Il rapporto aggiunge che sono state prese di mira anche infrastrutture di carburante, energia e trasporti utilizzate dall’esercito ucraino. In precedenza, il Ministero aveva dichiarato che, durante la notte, le forze russe avevano effettuato attacchi di precisione contro infrastrutture impiegate dalle forze di Kiev nel porto di Chornomorsk, sulla costa del Mar Nero.
Secondo il rapporto quotidiano, sono stati inoltre colpiti punti di dispiegamento temporaneo di formazioni dell’esercito ucraino e di mercenari stranieri in 142 aree.
Il Ministero della Difesa russo sostiene che le perdite subite dall’esercito ucraino nelle ultime 24 ore ammontino a circa 1.415 militari, così suddivisi:
- Oltre 200 soldati nell’area di responsabilità del gruppo di forze russe Nord, nelle regioni di Sumy e Kharkiv.

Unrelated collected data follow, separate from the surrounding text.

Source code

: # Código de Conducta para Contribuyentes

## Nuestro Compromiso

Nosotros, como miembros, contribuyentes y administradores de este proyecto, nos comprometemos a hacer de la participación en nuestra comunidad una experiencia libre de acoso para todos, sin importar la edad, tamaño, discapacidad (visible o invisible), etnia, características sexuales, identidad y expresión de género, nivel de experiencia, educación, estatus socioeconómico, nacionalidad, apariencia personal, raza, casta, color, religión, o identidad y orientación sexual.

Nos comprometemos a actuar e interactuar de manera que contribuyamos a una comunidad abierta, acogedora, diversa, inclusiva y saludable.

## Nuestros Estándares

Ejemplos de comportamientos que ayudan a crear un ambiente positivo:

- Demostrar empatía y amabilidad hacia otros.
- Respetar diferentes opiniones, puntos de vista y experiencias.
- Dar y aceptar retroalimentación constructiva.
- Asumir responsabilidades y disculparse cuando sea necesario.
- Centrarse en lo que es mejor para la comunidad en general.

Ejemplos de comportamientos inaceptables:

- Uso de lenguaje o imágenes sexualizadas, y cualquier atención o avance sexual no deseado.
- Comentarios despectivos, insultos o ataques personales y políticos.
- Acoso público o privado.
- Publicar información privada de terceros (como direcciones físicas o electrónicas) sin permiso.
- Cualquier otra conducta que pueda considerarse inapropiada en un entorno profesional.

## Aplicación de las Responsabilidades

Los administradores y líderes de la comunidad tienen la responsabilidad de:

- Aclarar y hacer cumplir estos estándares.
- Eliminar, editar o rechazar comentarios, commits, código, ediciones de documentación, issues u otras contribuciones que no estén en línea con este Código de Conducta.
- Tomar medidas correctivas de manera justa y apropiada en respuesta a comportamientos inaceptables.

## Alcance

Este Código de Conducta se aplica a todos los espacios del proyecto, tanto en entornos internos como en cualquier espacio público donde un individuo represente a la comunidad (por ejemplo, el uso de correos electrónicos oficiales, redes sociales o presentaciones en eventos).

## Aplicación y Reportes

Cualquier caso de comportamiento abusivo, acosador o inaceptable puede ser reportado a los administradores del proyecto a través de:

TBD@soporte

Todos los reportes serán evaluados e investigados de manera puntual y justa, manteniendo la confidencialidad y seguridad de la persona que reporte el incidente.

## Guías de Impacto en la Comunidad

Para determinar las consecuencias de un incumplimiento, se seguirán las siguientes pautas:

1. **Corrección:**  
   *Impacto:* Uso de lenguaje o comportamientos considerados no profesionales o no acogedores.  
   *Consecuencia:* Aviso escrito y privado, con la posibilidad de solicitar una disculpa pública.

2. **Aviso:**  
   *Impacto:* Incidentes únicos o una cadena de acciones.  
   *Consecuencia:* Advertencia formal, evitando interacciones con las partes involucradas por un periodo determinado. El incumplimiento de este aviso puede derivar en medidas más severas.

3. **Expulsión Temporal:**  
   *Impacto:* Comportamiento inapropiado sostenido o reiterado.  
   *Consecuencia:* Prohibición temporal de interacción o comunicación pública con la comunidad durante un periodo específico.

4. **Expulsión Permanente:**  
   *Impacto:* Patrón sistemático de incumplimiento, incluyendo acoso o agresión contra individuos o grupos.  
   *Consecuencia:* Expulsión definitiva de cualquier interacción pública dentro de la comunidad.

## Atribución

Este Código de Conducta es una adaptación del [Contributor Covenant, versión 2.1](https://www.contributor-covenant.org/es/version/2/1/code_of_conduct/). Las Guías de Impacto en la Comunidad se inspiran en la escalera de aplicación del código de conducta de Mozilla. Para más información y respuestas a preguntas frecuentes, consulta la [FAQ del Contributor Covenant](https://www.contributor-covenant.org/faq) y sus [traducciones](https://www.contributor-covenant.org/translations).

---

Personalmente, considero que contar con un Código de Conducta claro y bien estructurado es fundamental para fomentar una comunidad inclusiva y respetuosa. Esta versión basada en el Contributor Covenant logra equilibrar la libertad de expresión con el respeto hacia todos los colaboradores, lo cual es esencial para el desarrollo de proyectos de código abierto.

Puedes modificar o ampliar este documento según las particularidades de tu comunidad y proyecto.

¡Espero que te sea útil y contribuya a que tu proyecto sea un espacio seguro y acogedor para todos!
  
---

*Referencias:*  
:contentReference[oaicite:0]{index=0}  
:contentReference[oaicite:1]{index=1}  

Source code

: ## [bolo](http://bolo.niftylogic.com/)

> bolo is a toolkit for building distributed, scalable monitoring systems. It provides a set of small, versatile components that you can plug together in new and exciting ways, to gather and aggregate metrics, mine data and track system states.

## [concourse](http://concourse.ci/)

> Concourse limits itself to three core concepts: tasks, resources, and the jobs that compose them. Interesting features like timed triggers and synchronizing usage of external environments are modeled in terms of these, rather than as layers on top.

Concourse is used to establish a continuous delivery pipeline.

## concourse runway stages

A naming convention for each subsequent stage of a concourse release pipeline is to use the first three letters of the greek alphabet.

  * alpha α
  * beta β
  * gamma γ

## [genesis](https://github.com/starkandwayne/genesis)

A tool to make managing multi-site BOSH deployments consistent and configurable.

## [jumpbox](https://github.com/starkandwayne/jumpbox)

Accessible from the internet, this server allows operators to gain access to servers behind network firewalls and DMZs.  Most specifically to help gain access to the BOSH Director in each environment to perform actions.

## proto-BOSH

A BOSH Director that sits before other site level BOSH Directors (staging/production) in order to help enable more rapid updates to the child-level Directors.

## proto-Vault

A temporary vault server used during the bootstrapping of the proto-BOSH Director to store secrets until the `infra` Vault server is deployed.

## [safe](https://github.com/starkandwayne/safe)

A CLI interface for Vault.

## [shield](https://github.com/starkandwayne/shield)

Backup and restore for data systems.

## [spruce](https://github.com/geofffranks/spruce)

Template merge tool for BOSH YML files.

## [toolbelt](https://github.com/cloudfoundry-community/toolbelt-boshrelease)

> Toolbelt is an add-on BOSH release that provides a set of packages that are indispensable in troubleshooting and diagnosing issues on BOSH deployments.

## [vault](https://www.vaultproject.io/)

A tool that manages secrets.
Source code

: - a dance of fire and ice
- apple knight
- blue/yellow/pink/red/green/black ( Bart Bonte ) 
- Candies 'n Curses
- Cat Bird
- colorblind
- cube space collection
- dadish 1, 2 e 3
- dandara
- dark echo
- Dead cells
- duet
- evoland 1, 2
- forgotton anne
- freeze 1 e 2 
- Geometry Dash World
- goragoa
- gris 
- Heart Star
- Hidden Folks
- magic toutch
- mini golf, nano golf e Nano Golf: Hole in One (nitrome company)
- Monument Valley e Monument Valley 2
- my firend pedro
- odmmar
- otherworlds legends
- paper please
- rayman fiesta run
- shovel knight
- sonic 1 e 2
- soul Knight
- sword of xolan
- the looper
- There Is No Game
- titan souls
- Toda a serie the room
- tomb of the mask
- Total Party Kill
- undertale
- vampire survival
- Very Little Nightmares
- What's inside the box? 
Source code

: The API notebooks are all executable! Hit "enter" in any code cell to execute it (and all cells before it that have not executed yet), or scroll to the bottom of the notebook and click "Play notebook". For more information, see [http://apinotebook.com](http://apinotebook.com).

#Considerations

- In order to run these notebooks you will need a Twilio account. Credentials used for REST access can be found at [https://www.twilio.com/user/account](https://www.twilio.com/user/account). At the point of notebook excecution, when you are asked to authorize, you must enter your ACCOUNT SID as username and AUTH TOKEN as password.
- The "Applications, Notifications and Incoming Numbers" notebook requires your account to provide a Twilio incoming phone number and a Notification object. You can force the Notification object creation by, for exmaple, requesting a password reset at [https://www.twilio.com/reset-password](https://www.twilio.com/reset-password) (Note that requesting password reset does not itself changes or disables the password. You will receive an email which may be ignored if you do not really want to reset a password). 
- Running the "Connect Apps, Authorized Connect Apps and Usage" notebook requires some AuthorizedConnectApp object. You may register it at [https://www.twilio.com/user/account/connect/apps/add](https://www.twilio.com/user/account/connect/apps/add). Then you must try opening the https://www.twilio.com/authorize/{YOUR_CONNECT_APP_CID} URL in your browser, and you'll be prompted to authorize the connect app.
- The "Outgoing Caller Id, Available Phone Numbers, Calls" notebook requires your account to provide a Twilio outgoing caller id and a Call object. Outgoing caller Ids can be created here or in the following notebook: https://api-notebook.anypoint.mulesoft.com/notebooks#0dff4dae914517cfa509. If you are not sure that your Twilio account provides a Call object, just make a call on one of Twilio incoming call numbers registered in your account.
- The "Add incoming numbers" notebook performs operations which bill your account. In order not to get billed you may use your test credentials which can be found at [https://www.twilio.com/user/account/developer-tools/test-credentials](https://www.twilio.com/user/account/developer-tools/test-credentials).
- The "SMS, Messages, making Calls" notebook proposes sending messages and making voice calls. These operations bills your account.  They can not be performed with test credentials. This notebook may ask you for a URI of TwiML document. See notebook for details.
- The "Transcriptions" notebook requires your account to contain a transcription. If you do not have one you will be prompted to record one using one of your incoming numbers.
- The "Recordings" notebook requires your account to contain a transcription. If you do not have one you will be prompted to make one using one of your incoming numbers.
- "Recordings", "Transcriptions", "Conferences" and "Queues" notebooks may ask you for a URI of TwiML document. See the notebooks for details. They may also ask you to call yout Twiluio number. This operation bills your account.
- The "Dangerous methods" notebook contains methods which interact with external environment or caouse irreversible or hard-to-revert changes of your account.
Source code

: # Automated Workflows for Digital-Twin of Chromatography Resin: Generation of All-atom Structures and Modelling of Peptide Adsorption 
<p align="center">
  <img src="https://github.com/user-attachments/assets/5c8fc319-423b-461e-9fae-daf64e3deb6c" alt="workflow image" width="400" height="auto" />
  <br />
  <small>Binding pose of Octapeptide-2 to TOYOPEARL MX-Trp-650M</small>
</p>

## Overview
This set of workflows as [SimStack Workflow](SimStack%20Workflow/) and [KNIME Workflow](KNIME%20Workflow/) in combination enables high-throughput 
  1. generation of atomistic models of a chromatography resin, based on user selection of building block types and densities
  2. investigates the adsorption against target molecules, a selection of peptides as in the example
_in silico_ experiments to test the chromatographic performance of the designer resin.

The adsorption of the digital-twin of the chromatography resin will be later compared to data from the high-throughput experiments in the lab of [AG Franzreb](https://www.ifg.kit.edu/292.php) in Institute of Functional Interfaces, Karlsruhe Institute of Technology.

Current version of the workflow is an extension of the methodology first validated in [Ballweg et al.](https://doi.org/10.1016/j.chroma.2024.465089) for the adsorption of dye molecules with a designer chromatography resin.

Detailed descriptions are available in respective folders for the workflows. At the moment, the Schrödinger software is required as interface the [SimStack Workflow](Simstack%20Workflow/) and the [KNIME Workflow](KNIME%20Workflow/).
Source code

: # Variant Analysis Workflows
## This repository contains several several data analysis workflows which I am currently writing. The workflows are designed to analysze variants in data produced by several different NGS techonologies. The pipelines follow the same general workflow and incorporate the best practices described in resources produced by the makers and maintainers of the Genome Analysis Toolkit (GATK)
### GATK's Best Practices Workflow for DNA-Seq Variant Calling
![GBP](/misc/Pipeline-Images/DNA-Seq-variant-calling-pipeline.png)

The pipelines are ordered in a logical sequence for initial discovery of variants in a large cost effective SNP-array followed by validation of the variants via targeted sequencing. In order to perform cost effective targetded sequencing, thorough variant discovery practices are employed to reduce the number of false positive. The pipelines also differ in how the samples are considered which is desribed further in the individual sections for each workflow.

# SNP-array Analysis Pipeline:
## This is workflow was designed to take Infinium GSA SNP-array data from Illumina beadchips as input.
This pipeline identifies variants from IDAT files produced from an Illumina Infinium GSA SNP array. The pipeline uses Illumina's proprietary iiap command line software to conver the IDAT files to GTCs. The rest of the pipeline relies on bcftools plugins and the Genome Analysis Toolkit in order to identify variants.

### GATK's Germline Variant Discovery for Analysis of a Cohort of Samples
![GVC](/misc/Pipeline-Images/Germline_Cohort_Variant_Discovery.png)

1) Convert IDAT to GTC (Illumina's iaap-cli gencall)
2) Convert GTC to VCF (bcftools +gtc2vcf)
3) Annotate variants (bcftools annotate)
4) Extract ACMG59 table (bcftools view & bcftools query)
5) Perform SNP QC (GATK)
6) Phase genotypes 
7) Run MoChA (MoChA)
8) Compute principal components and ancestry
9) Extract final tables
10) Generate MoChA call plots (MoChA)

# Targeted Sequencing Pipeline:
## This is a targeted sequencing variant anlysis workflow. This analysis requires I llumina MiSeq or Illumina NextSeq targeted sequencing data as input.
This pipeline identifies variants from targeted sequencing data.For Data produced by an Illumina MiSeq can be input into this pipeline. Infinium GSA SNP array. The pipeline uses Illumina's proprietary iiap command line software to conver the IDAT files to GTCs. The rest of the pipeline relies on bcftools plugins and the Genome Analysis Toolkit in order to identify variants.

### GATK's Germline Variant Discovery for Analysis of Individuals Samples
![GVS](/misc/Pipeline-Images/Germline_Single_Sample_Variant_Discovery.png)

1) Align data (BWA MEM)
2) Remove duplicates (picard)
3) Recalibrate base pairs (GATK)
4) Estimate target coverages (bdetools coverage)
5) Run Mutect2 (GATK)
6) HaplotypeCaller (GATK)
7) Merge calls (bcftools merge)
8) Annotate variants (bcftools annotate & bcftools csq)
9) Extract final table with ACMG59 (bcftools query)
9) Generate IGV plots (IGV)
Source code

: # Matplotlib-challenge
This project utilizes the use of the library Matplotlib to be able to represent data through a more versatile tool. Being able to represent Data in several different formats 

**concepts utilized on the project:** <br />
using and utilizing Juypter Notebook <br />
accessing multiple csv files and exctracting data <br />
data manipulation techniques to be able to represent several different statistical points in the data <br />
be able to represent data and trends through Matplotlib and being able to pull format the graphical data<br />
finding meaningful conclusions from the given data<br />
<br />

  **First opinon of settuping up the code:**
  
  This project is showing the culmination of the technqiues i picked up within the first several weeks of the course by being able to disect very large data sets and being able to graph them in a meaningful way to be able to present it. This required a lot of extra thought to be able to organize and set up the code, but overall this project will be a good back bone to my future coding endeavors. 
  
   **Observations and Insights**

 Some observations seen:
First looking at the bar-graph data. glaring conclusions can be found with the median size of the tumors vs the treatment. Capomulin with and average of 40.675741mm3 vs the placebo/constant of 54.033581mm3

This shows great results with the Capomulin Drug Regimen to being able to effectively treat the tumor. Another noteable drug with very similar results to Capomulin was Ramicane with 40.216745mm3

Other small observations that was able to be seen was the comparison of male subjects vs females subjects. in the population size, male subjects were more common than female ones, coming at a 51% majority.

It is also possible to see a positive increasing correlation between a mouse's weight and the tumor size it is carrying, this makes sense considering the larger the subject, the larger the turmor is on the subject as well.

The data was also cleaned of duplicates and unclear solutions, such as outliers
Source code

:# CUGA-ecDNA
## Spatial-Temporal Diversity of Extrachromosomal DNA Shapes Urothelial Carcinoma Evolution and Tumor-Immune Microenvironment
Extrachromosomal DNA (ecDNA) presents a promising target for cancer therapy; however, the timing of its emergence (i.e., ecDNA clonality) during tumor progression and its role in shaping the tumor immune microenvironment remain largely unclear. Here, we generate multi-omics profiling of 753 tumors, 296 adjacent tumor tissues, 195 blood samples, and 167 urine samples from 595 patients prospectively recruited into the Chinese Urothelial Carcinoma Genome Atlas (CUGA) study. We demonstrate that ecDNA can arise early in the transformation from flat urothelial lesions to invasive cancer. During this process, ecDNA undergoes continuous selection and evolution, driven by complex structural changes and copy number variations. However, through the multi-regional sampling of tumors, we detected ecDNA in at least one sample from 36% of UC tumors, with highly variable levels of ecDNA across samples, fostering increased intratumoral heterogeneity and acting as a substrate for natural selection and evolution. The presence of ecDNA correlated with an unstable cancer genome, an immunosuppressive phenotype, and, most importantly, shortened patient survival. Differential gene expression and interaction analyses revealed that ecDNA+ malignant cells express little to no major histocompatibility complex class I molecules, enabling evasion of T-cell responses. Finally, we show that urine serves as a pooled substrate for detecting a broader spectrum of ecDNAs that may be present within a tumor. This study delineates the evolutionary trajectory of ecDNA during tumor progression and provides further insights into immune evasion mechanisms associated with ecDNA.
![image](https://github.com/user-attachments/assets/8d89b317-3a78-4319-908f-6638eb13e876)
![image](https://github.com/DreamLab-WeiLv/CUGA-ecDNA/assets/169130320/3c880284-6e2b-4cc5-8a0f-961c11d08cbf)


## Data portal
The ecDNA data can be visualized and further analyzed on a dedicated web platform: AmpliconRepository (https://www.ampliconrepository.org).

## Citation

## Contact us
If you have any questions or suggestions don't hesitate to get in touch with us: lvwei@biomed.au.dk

- Oltre 220 soldati nell’area di responsabilità del gruppo di forze Ovest, nelle regioni di Kharkiv e Donetsk.
- Circa 175 soldati nell’area di responsabilità del gruppo di forze Sud, nella regione di Donetsk.
- Oltre 340 soldati nell’area di responsabilità del gruppo di forze Centro, nelle regioni di Donetsk e Dnipropetrovsk.
- Oltre 385 soldati nell’area di responsabilità del gruppo di forze Est, nelle regioni di Dnipropetrovsk e Zaporizhzhia.
- Circa 95 soldati nell’area di responsabilità del gruppo di forze Dnepr, nelle regioni di Zaporizhzhia e Kherson.
Il rapporto afferma inoltre che i sistemi di difesa aerea russi hanno abbattuto 12 bombe aeree guidate e 926 droni ucraini nelle ultime 24 ore, mentre le forze della Flotta del Mar Nero avrebbero distrutto un’imbarcazione senza equipaggio appartenente alle forze ucraine.